• Source texts of formatted documents:
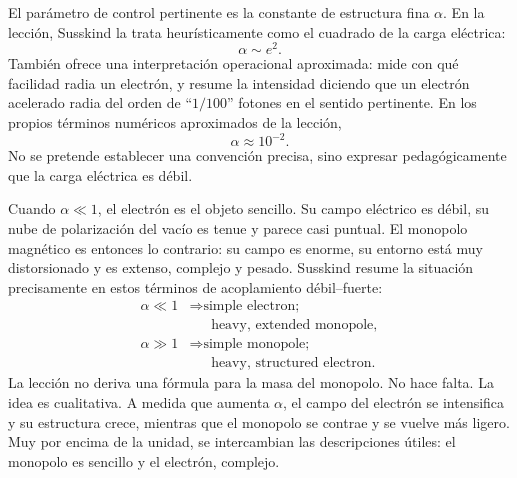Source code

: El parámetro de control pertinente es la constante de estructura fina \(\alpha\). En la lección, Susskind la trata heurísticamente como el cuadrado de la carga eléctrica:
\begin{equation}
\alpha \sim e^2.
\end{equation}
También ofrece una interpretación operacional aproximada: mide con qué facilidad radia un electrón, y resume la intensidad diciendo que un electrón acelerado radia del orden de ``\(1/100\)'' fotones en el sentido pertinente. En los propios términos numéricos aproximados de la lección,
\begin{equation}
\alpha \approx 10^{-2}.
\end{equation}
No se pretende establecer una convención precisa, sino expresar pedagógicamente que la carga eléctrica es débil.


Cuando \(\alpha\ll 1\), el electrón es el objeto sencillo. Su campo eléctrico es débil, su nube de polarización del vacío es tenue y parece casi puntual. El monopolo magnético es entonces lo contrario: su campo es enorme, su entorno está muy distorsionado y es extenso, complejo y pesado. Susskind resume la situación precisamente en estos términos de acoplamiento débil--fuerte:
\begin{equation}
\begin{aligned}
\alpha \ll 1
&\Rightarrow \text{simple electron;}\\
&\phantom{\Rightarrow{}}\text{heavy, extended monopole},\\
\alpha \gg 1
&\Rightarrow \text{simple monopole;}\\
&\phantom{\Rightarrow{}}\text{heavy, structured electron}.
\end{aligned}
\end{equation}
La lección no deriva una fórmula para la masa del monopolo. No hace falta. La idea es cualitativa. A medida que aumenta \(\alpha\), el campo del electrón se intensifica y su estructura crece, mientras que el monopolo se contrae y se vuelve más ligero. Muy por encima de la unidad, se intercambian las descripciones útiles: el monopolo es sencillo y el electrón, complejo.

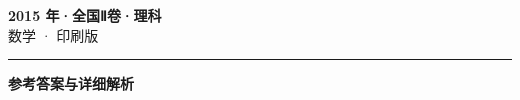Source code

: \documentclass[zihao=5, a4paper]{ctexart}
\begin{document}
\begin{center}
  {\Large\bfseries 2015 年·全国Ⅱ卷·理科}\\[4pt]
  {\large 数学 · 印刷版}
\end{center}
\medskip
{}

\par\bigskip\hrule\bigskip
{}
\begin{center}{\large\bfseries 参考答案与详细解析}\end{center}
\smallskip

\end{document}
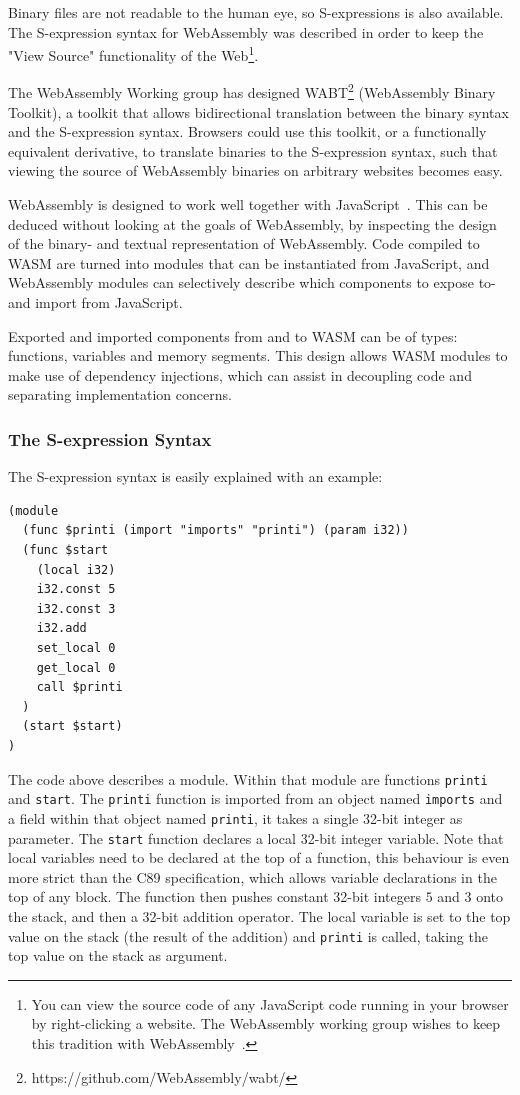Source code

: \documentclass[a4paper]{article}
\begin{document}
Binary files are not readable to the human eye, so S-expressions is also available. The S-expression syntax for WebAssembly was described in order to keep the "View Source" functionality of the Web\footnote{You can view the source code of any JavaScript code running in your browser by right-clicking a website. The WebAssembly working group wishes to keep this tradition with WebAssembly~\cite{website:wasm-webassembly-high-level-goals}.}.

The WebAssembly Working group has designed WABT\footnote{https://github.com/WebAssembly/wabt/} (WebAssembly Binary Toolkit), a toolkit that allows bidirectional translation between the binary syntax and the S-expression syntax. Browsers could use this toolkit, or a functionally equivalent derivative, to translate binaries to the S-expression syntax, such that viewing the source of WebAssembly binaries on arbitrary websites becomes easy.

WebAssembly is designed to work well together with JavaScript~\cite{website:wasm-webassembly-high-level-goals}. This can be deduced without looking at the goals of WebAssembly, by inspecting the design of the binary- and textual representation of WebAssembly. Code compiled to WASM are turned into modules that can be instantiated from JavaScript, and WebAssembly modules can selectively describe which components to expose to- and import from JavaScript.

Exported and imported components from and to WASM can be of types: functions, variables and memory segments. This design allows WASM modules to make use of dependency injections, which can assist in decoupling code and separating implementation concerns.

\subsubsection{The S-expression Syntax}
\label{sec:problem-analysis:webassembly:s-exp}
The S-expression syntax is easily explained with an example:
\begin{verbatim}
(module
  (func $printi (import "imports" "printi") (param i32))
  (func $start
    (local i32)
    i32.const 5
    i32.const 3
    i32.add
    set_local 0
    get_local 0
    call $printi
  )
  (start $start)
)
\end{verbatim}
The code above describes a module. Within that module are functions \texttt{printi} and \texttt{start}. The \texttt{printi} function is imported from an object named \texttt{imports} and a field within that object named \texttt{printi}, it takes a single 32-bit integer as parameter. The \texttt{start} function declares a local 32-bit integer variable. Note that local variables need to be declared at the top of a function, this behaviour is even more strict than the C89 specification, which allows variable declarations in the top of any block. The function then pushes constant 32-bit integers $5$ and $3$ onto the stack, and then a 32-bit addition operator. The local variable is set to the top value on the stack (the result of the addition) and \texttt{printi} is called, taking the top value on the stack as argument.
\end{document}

• Description of the task: For each record above, write out its text exactly and skip any picture.

• Response to this task:
Source code

: El parámetro de control pertinente es la constante de estructura fina \(\alpha\). En la lección, Susskind la trata heurísticamente como el cuadrado de la carga eléctrica:
\begin{equation}
\alpha \sim e^2.
\end{equation}
También ofrece una interpretación operacional aproximada: mide con qué facilidad radia un electrón, y resume la intensidad diciendo que un electrón acelerado radia del orden de ``\(1/100\)'' fotones en el sentido pertinente. En los propios términos numéricos aproximados de la lección,
\begin{equation}
\alpha \approx 10^{-2}.
\end{equation}
No se pretende establecer una convención precisa, sino expresar pedagógicamente que la carga eléctrica es débil.


Cuando \(\alpha\ll 1\), el electrón es el objeto sencillo. Su campo eléctrico es débil, su nube de polarización del vacío es tenue y parece casi puntual. El monopolo magnético es entonces lo contrario: su campo es enorme, su entorno está muy distorsionado y es extenso, complejo y pesado. Susskind resume la situación precisamente en estos términos de acoplamiento débil--fuerte:
\begin{equation}
\begin{aligned}
\alpha \ll 1
&\Rightarrow \text{simple electron;}\\
&\phantom{\Rightarrow{}}\text{heavy, extended monopole},\\
\alpha \gg 1
&\Rightarrow \text{simple monopole;}\\
&\phantom{\Rightarrow{}}\text{heavy, structured electron}.
\end{aligned}
\end{equation}
La lección no deriva una fórmula para la masa del monopolo. No hace falta. La idea es cualitativa. A medida que aumenta \(\alpha\), el campo del electrón se intensifica y su estructura crece, mientras que el monopolo se contrae y se vuelve más ligero. Muy por encima de la unidad, se intercambian las descripciones útiles: el monopolo es sencillo y el electrón, complejo.

Source code

: \documentclass[zihao=5, a4paper]{ctexart}
\begin{document}
\begin{center}
  {\Large\bfseries 2015 年·全国Ⅱ卷·理科}\\[4pt]
  {\large 数学 · 印刷版}
\end{center}
\medskip
{}

\par\bigskip\hrule\bigskip
{}
\begin{center}{\large\bfseries 参考答案与详细解析}\end{center}
\smallskip

\end{document}
Source code

: \documentclass[a4paper]{article}
\begin{document}
Binary files are not readable to the human eye, so S-expressions is also available. The S-expression syntax for WebAssembly was described in order to keep the "View Source" functionality of the Web\footnote{You can view the source code of any JavaScript code running in your browser by right-clicking a website. The WebAssembly working group wishes to keep this tradition with WebAssembly~\cite{website:wasm-webassembly-high-level-goals}.}.

The WebAssembly Working group has designed WABT\footnote{https://github.com/WebAssembly/wabt/} (WebAssembly Binary Toolkit), a toolkit that allows bidirectional translation between the binary syntax and the S-expression syntax. Browsers could use this toolkit, or a functionally equivalent derivative, to translate binaries to the S-expression syntax, such that viewing the source of WebAssembly binaries on arbitrary websites becomes easy.

WebAssembly is designed to work well together with JavaScript~\cite{website:wasm-webassembly-high-level-goals}. This can be deduced without looking at the goals of WebAssembly, by inspecting the design of the binary- and textual representation of WebAssembly. Code compiled to WASM are turned into modules that can be instantiated from JavaScript, and WebAssembly modules can selectively describe which components to expose to- and import from JavaScript.

Exported and imported components from and to WASM can be of types: functions, variables and memory segments. This design allows WASM modules to make use of dependency injections, which can assist in decoupling code and separating implementation concerns.

\subsubsection{The S-expression Syntax}
\label{sec:problem-analysis:webassembly:s-exp}
The S-expression syntax is easily explained with an example:
\begin{verbatim}
(module
  (func $printi (import "imports" "printi") (param i32))
  (func $start
    (local i32)
    i32.const 5
    i32.const 3
    i32.add
    set_local 0
    get_local 0
    call $printi
  )
  (start $start)
)
\end{verbatim}
The code above describes a module. Within that module are functions \texttt{printi} and \texttt{start}. The \texttt{printi} function is imported from an object named \texttt{imports} and a field within that object named \texttt{printi}, it takes a single 32-bit integer as parameter. The \texttt{start} function declares a local 32-bit integer variable. Note that local variables need to be declared at the top of a function, this behaviour is even more strict than the C89 specification, which allows variable declarations in the top of any block. The function then pushes constant 32-bit integers $5$ and $3$ onto the stack, and then a 32-bit addition operator. The local variable is set to the top value on the stack (the result of the addition) and \texttt{printi} is called, taking the top value on the stack as argument.
\end{document}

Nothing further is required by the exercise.